Created attachment 130497 [details] gdb backtrace I'm running a gtk3 app inside an Ubuntu docker container that load a page via WebKit and creates a snapshot of it. The problem I have is that in some web pages, the app would terminate with a SIGBUS signal. I've provided an attachment with the apps backtrace. I've eliminated gtk3 and webkit as the offending memory allocation happens inside cairo. I've done some browsing and found out that a pointer arithmetic in src/cairo-image-compositor.c @ _fill_xrgb32_lerp_opaque_spans causes unaligned memory access. Particularly, assignments like: *d = lerp8x4 (r->u.fill.pixel, a, *d); and: uint32_t *d = (uint32_t *)(r->u.fill.data + r->u.fill.stride*yy + spans[0].x*4); in the mentioned function seemed to be problematic as they end up being non-aligned. The interesting thing is that the exact same app doesn't fail on the host system, after running it for a long time. If interested, I can also provide a working test case in a form of a docker image. Software used: - x86-64 Ubuntu 16.04.1 on host - phusion/baseimage as container baseimage - Docker 1.12.3 - updated to Cairo 1.14.8 in container
Stride and data should be aligned. At a rough guess it seems that the data is not aligned. Was that cairo_image_surface_create_for_data perchance?
If you mean how do I get the surface ... I get it from gtk_offscreen_window_get_surface(window).
But I don't know what cairo operations does webkitgtk call.
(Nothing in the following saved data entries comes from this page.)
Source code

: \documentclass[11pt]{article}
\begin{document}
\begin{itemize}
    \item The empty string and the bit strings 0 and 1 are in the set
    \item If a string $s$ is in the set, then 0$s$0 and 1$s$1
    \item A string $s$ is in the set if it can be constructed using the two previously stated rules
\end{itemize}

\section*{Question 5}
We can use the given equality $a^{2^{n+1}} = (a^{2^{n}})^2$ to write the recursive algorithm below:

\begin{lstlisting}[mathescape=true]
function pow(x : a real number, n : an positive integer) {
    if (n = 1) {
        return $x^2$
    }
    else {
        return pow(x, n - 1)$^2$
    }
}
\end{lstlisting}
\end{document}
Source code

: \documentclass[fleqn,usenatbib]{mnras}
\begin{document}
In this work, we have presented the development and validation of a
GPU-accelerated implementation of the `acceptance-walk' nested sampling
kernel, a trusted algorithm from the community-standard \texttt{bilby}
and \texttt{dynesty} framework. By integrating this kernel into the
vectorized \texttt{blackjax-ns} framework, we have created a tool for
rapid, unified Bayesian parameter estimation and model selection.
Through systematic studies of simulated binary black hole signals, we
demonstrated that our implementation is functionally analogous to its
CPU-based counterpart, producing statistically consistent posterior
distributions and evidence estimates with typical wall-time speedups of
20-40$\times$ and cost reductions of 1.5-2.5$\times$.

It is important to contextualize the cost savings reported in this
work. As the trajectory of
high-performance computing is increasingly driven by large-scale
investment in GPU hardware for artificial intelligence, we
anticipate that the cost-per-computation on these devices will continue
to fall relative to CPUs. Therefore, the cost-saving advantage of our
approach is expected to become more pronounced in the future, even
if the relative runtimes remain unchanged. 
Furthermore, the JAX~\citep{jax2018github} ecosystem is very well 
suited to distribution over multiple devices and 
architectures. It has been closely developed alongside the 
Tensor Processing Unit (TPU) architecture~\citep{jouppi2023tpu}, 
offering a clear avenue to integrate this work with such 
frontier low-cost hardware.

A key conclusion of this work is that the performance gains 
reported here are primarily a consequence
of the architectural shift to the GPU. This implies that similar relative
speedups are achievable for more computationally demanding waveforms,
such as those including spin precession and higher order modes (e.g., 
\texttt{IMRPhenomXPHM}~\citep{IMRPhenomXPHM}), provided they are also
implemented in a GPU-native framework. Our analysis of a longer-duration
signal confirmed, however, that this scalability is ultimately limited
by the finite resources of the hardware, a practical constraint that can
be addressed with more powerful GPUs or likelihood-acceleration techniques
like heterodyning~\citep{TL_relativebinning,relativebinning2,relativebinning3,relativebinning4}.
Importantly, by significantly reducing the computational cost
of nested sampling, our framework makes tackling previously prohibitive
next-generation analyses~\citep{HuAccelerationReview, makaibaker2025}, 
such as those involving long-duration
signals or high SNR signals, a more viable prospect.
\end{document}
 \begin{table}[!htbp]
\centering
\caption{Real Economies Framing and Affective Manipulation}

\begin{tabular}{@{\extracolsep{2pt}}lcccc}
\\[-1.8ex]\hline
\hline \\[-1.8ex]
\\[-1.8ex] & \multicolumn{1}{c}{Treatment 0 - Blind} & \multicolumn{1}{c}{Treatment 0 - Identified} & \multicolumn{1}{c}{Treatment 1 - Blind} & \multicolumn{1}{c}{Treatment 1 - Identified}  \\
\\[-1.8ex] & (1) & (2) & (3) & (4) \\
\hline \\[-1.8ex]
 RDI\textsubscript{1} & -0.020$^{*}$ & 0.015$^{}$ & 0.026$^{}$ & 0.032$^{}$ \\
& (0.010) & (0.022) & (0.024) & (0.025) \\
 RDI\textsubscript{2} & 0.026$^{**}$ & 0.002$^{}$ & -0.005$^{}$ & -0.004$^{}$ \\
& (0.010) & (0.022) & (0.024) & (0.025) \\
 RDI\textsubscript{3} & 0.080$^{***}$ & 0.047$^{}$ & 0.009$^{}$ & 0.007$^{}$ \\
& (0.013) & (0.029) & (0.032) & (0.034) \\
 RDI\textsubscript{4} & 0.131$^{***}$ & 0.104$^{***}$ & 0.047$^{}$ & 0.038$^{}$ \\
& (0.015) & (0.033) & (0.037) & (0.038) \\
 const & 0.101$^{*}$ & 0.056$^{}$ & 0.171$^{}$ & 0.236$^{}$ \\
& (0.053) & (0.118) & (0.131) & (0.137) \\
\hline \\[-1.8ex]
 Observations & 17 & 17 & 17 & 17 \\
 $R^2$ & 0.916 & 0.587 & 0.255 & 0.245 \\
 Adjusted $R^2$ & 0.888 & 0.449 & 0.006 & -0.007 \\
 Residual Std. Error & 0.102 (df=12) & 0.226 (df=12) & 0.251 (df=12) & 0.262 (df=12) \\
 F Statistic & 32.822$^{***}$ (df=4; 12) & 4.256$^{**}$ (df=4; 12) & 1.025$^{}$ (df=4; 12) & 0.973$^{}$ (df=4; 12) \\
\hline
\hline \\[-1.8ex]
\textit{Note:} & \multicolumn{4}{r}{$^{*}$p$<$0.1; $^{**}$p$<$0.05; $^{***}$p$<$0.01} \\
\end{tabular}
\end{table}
I'm using webkit2gtk-4.0
Why would that be giving you an image surface? Mysteries. Anyway, recompile the lot (cairo/pixmap definitely) with -O0 -g3 and get decent locals so we can see the source of the misalignment.
Created attachment 130498 [details] gdb backtrace Here's a more complete GDB backtrace
Created attachment 130527 [details] gdb backtrace Here's another backtrace, showing misalignment when using SSE2... Is it possible that this code doesn't work so well under Docker?
Any known solution for this. I am also seeing this error on my ubuntu docker instance and dont see that on regular ubuntu linux installation with same compiler and build tools.
The problem is in the shared memory device (/dev/shm) that is mounted inside the Docker container. By default, docker mounts it as a 64 MB (correct me if I'm wrong) filesystem, which might be too small for some applications. The solution is to specify --shm-size when running the container and increase the size. Or by sharing the system /dev/shm by adding it as a volume. The crashes vanished after resizing /dev/shm in the container.